BEGIN DATA RECORDS

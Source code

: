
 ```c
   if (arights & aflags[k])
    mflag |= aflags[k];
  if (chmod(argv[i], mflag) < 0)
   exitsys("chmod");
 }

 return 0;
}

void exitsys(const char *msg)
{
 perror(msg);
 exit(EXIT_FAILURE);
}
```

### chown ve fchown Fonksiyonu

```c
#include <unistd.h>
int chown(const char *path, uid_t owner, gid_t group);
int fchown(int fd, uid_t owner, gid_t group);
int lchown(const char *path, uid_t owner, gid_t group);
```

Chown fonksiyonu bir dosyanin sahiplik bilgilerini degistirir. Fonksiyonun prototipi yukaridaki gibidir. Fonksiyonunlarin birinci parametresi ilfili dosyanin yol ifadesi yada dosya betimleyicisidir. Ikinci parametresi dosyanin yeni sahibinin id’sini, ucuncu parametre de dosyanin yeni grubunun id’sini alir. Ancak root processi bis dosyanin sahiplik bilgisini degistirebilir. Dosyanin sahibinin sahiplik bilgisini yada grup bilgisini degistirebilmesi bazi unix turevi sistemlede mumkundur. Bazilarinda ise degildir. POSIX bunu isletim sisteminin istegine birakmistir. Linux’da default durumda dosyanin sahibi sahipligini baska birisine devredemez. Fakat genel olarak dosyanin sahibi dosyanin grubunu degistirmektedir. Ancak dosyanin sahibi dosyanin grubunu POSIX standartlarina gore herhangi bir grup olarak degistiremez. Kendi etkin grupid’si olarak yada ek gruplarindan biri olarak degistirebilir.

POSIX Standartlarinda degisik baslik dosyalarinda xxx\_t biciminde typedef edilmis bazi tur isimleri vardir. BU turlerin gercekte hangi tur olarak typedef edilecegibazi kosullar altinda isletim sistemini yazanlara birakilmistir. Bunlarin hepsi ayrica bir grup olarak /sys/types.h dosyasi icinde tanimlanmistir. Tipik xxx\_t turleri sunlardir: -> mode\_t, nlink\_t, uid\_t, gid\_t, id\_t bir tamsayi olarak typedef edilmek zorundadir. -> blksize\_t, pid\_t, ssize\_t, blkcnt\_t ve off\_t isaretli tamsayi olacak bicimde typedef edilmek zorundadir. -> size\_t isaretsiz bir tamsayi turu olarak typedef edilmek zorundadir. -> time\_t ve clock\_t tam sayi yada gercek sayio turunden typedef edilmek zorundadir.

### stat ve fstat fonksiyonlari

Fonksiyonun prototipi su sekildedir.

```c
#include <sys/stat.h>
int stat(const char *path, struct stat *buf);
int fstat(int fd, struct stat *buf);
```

END DATA RECORDS

* **PROBLEM DETAILS**
The answer should be the full set of records, reproduced exactly.

* **OUTPUT FOR THIS TASK**
Source code

:
 ```c
   if (arights & aflags[k])
    mflag |= aflags[k];
  if (chmod(argv[i], mflag) < 0)
   exitsys("chmod");
 }

 return 0;
}

void exitsys(const char *msg)
{
 perror(msg);
 exit(EXIT_FAILURE);
}
```

### chown ve fchown Fonksiyonu

```c
#include <unistd.h>
int chown(const char *path, uid_t owner, gid_t group);
int fchown(int fd, uid_t owner, gid_t group);
int lchown(const char *path, uid_t owner, gid_t group);
```

Chown fonksiyonu bir dosyanin sahiplik bilgilerini degistirir. Fonksiyonun prototipi yukaridaki gibidir. Fonksiyonunlarin birinci parametresi ilfili dosyanin yol ifadesi yada dosya betimleyicisidir. Ikinci parametresi dosyanin yeni sahibinin id’sini, ucuncu parametre de dosyanin yeni grubunun id’sini alir. Ancak root processi bis dosyanin sahiplik bilgisini degistirebilir. Dosyanin sahibinin sahiplik bilgisini yada grup bilgisini degistirebilmesi bazi unix turevi sistemlede mumkundur. Bazilarinda ise degildir. POSIX bunu isletim sisteminin istegine birakmistir. Linux’da default durumda dosyanin sahibi sahipligini baska birisine devredemez. Fakat genel olarak dosyanin sahibi dosyanin grubunu degistirmektedir. Ancak dosyanin sahibi dosyanin grubunu POSIX standartlarina gore herhangi bir grup olarak degistiremez. Kendi etkin grupid’si olarak yada ek gruplarindan biri olarak degistirebilir.

POSIX Standartlarinda degisik baslik dosyalarinda xxx\_t biciminde typedef edilmis bazi tur isimleri vardir. BU turlerin gercekte hangi tur olarak typedef edilecegibazi kosullar altinda isletim sistemini yazanlara birakilmistir. Bunlarin hepsi ayrica bir grup olarak /sys/types.h dosyasi icinde tanimlanmistir. Tipik xxx\_t turleri sunlardir: -> mode\_t, nlink\_t, uid\_t, gid\_t, id\_t bir tamsayi olarak typedef edilmek zorundadir. -> blksize\_t, pid\_t, ssize\_t, blkcnt\_t ve off\_t isaretli tamsayi olacak bicimde typedef edilmek zorundadir. -> size\_t isaretsiz bir tamsayi turu olarak typedef edilmek zorundadir. -> time\_t ve clock\_t tam sayi yada gercek sayio turunden typedef edilmek zorundadir.

### stat ve fstat fonksiyonlari

Fonksiyonun prototipi su sekildedir.

```c
#include <sys/stat.h>
int stat(const char *path, struct stat *buf);
int fstat(int fd, struct stat *buf);
```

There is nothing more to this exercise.